Serial.print("File position is currently: ");
Serial.println(theFile.position());
// If the mode is FILE_WRITE, reset to the start.
// No longer required with the above fix. Was appending.
if (mode == FILE_WRITE) {
theFile.seek(0);
Serial.print("File position is now: ");
Serial.println(theFile.position());
}
return theFile;
}
//----------------------------------------------------------
// Close the test file on the card.
//----------------------------------------------------------
void closeFile(const File fileHandle) {
Serial.print("Closing file...");
fileHandle.close();
Serial.println("closed");
}
//----------------------------------------------------------
// Setup. Does everything here.
//----------------------------------------------------------
void setup() {
Serial.begin(9600);
// Initialise the SD card system.
if (!cardInit(CARD_SELECT_PIN)) {
while (1) ;
}
// Open our test file.
File myFile = openFile(FILE_NAME, FILE_WRITE);
if (!myFile) {
while (1) ;
}
// Test data.
typedef struct testData {
byte aByte;
short aShort;
int anInt;
long aLong;
float aFloat;
char charArray[15];
String aString;
} testData_t;
testData_t myData;
myData.aByte = 1;
myData.aShort = 2;
myData.anInt = 3;
myData.aLong = 4;
myData.aFloat = 3.14;
strcpy(myData.charArray, "Norman Dunbar");
myData.aString = "Hello World, again!";
uint32_t sizeWritten = myFile.write((uint8_t *)&myData, sizeof(myData));
Serial.print("Writing myData struct: Size written = ");
Serial.println(sizeWritten);
// Close, re-open for reading.
closeFile(myFile);
myFile = openFile(FILE_NAME, FILE_READ);
if (!myFile) {
while (1) ;
}
// Read back testdata. Wipe it first though.
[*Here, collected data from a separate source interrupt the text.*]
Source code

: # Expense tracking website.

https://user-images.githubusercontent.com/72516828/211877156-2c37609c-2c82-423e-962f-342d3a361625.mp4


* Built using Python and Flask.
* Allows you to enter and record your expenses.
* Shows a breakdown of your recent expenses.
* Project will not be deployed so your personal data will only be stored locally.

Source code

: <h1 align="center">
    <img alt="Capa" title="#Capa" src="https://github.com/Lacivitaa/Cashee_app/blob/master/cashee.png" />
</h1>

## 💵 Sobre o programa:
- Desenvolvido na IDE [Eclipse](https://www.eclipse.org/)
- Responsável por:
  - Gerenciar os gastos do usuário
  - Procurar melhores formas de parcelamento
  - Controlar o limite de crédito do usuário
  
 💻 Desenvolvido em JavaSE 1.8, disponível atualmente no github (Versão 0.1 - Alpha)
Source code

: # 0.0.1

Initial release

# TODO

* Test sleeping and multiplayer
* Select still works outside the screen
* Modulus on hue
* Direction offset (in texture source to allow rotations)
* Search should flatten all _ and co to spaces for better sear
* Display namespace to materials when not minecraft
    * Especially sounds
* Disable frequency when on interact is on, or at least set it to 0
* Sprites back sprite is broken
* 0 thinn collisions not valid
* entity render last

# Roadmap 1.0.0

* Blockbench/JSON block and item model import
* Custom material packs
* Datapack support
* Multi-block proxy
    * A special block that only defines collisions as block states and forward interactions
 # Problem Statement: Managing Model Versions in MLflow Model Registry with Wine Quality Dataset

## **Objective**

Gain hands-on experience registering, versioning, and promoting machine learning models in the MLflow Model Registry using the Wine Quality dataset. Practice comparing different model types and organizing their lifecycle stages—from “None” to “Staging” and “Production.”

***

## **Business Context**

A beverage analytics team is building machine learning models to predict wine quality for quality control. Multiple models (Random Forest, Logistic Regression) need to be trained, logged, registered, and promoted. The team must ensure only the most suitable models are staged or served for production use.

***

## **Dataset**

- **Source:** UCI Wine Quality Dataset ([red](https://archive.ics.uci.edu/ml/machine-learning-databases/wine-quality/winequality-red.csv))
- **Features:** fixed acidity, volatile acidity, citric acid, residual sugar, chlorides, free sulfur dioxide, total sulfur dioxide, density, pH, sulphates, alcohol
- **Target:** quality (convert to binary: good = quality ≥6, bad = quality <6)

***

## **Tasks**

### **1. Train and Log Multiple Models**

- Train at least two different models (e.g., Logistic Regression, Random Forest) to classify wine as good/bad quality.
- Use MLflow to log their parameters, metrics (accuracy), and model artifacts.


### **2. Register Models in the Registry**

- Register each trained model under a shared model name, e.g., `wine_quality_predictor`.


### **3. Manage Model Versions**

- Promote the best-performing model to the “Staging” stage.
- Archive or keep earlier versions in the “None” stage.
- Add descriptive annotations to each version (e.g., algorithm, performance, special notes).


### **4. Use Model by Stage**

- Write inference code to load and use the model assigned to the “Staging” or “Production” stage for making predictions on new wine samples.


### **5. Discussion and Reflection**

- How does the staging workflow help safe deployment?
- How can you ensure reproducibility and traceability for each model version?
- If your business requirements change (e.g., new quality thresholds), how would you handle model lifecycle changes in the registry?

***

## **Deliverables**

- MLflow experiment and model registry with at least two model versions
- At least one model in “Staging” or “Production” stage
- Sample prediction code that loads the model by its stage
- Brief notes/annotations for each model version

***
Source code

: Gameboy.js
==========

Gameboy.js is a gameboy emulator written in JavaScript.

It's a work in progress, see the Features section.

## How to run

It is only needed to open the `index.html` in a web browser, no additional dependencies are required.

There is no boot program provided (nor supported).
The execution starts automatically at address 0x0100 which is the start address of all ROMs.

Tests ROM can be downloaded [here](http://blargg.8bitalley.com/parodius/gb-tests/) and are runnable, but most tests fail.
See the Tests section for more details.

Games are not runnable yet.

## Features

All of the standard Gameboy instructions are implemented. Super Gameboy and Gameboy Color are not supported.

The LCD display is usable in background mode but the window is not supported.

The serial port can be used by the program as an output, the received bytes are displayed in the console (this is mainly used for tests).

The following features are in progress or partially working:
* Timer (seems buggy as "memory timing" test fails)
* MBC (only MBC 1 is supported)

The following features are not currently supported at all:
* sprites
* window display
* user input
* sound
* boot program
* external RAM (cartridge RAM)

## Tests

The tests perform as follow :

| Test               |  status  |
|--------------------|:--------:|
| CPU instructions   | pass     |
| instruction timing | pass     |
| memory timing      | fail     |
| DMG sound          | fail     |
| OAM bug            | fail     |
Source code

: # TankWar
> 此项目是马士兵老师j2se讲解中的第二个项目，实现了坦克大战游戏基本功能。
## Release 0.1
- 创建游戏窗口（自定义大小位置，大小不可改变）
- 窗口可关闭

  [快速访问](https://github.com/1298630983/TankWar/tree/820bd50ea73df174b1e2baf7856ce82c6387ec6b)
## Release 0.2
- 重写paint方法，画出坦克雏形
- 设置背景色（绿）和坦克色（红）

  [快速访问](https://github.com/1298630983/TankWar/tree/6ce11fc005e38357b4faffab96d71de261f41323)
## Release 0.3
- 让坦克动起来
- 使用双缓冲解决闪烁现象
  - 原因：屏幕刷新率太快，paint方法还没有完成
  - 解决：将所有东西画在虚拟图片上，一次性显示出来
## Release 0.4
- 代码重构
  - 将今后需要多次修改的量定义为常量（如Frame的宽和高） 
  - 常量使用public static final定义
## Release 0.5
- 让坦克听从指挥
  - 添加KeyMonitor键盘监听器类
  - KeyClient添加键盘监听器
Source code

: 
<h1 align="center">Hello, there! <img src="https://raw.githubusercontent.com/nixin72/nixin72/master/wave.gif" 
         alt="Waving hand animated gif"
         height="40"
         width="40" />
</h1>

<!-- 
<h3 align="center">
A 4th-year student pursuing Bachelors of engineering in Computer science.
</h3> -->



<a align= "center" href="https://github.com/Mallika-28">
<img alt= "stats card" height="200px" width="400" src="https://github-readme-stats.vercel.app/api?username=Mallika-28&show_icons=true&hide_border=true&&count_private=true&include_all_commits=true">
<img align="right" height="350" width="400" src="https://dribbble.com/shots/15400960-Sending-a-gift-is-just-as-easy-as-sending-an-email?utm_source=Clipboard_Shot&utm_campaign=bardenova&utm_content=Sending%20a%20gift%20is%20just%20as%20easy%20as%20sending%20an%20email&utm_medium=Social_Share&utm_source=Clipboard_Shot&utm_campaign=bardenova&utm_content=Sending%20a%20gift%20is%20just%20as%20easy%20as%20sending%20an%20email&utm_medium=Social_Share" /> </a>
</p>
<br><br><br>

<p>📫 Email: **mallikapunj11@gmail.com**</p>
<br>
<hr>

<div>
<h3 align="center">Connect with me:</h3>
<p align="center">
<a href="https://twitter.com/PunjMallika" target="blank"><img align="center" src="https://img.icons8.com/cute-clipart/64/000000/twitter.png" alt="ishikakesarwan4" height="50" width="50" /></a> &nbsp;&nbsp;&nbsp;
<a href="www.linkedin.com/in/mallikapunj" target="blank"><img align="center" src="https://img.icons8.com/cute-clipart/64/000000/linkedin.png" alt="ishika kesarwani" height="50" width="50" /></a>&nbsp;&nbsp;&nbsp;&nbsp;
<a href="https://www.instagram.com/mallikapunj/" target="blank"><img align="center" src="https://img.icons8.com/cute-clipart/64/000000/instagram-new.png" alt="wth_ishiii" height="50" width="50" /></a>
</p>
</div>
memset(&myData, 0, sizeof(testData_t));
uint32_t sizeRead = myFile.read((uint8_t *)&myData, sizeof(myData));
Serial.print("Reading myData struct: Size read = ");
Serial.println(sizeRead);
// All done, shutdown.
closeFile(myFile);
// Print the test data.
Serial.println("\nYour test data looks like this:");
Serial.print("myData.aByte = ");
Serial.println(myData.aByte);
Serial.print("myData.aShort = ");
Serial.println(myData.aShort);
Serial.print("myData.anInt = ");
Serial.println(myData.anInt);
Serial.print("myData.aLong = ");
Serial.println(myData.aLong);
Serial.print("myData.aFloat = ");
Serial.println(myData.aFloat);
Serial.print("myData.charArray = ");
Serial.println(myData.charArray);
Serial.print("myData.aString = ");
Serial.println(myData.aString);
}
void loop() {
// There's nothing to see here! Move along!
}
The code outputs the folloiwng:
Initializing SD card...initialization done.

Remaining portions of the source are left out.